Task to complete
Of all the lines below, return only those starting with the line holding "- Operational procedures" and going on through the line holding "9. **[Manual Testing", exactly as written.

Source texts of formatted documents:
/---

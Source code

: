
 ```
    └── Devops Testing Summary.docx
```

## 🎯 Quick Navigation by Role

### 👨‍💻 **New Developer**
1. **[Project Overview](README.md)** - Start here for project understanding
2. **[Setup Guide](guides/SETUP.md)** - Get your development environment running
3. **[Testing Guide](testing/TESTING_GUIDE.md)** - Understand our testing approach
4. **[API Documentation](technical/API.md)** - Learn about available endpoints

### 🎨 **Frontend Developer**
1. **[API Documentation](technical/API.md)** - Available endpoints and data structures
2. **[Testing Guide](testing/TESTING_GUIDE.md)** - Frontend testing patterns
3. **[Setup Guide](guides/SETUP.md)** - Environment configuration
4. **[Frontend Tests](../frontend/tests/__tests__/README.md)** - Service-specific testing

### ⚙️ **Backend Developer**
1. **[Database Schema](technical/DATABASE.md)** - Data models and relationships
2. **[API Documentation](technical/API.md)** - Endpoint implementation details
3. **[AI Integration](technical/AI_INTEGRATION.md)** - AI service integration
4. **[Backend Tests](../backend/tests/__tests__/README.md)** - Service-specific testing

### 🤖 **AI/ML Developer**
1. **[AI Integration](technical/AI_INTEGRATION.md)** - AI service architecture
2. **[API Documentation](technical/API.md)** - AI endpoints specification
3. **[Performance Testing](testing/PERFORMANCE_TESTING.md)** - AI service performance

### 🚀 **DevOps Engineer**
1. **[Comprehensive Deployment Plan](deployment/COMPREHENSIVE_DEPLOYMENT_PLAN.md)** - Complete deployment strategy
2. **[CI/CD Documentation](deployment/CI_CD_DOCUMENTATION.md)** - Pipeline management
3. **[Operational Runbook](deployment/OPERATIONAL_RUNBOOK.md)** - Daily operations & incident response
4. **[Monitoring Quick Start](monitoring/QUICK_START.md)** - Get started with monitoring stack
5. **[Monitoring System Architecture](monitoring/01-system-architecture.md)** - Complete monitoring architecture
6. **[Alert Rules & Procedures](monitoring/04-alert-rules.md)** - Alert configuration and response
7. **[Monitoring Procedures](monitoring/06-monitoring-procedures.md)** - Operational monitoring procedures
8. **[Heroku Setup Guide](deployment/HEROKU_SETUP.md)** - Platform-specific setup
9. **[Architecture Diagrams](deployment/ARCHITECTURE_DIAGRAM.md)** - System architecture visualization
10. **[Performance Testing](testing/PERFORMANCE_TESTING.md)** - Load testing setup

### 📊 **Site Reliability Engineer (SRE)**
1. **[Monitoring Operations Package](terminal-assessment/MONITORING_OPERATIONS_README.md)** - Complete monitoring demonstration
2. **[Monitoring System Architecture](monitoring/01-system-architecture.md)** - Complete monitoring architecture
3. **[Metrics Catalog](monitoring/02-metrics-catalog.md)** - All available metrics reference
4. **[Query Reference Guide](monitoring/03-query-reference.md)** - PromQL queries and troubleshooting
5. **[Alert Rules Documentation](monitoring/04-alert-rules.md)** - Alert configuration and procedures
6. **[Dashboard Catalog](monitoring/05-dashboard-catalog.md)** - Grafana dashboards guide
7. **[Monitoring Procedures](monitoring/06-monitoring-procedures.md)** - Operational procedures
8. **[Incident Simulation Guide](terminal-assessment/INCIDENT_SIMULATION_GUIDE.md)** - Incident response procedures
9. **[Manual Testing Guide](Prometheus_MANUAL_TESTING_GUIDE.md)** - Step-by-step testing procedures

\---
/---

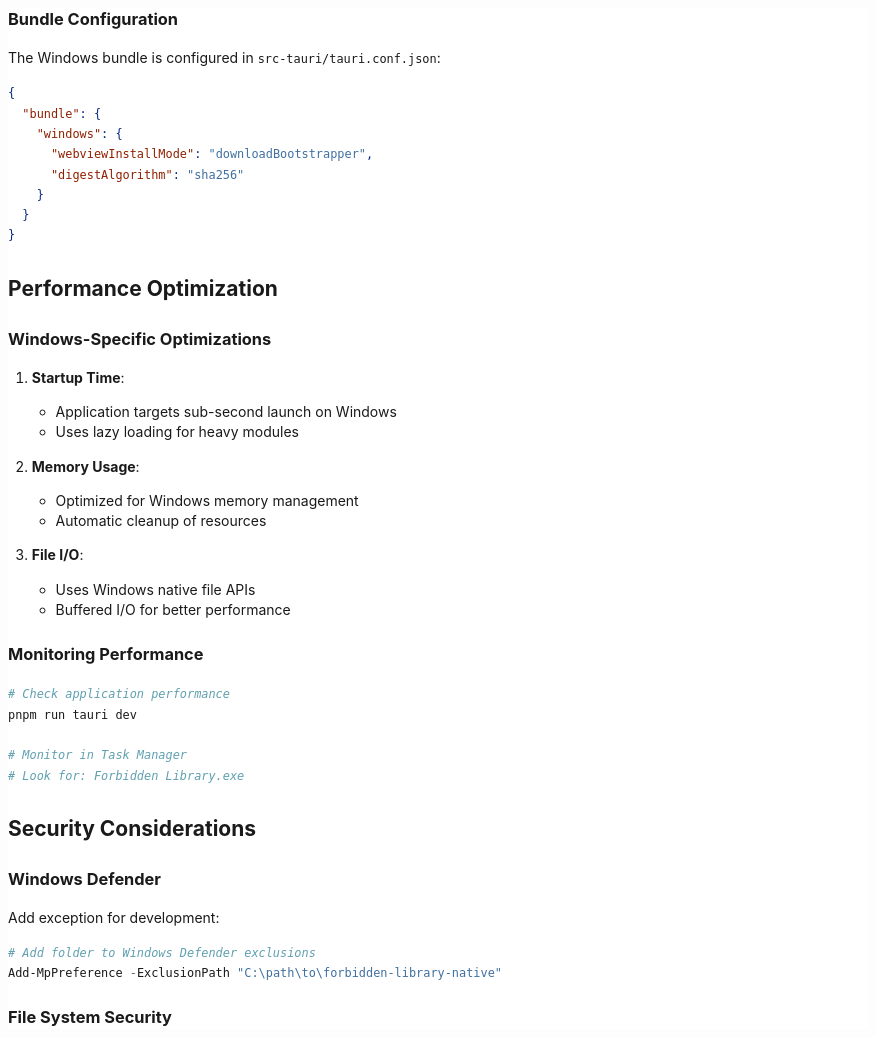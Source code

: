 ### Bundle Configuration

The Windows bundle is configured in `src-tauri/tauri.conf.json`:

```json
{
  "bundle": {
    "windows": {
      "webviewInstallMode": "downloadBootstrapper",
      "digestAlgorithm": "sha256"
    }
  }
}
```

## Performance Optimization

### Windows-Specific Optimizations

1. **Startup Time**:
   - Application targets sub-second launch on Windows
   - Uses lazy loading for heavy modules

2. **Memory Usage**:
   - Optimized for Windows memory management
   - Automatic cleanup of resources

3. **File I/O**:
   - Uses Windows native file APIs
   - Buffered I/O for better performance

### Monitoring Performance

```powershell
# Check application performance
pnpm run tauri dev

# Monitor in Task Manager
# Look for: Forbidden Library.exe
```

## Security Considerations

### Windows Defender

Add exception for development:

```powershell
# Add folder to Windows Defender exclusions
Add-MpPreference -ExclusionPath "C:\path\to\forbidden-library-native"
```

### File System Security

\---

Problem solution
7. **[Monitoring Procedures](monitoring/06-monitoring-procedures.md)** - Operational procedures
8. **[Incident Simulation Guide](terminal-assessment/INCIDENT_SIMULATION_GUIDE.md)** - Incident response procedures
9. **[Manual Testing Guide](Prometheus_MANUAL_TESTING_GUIDE.md)** - Step-by-step testing procedures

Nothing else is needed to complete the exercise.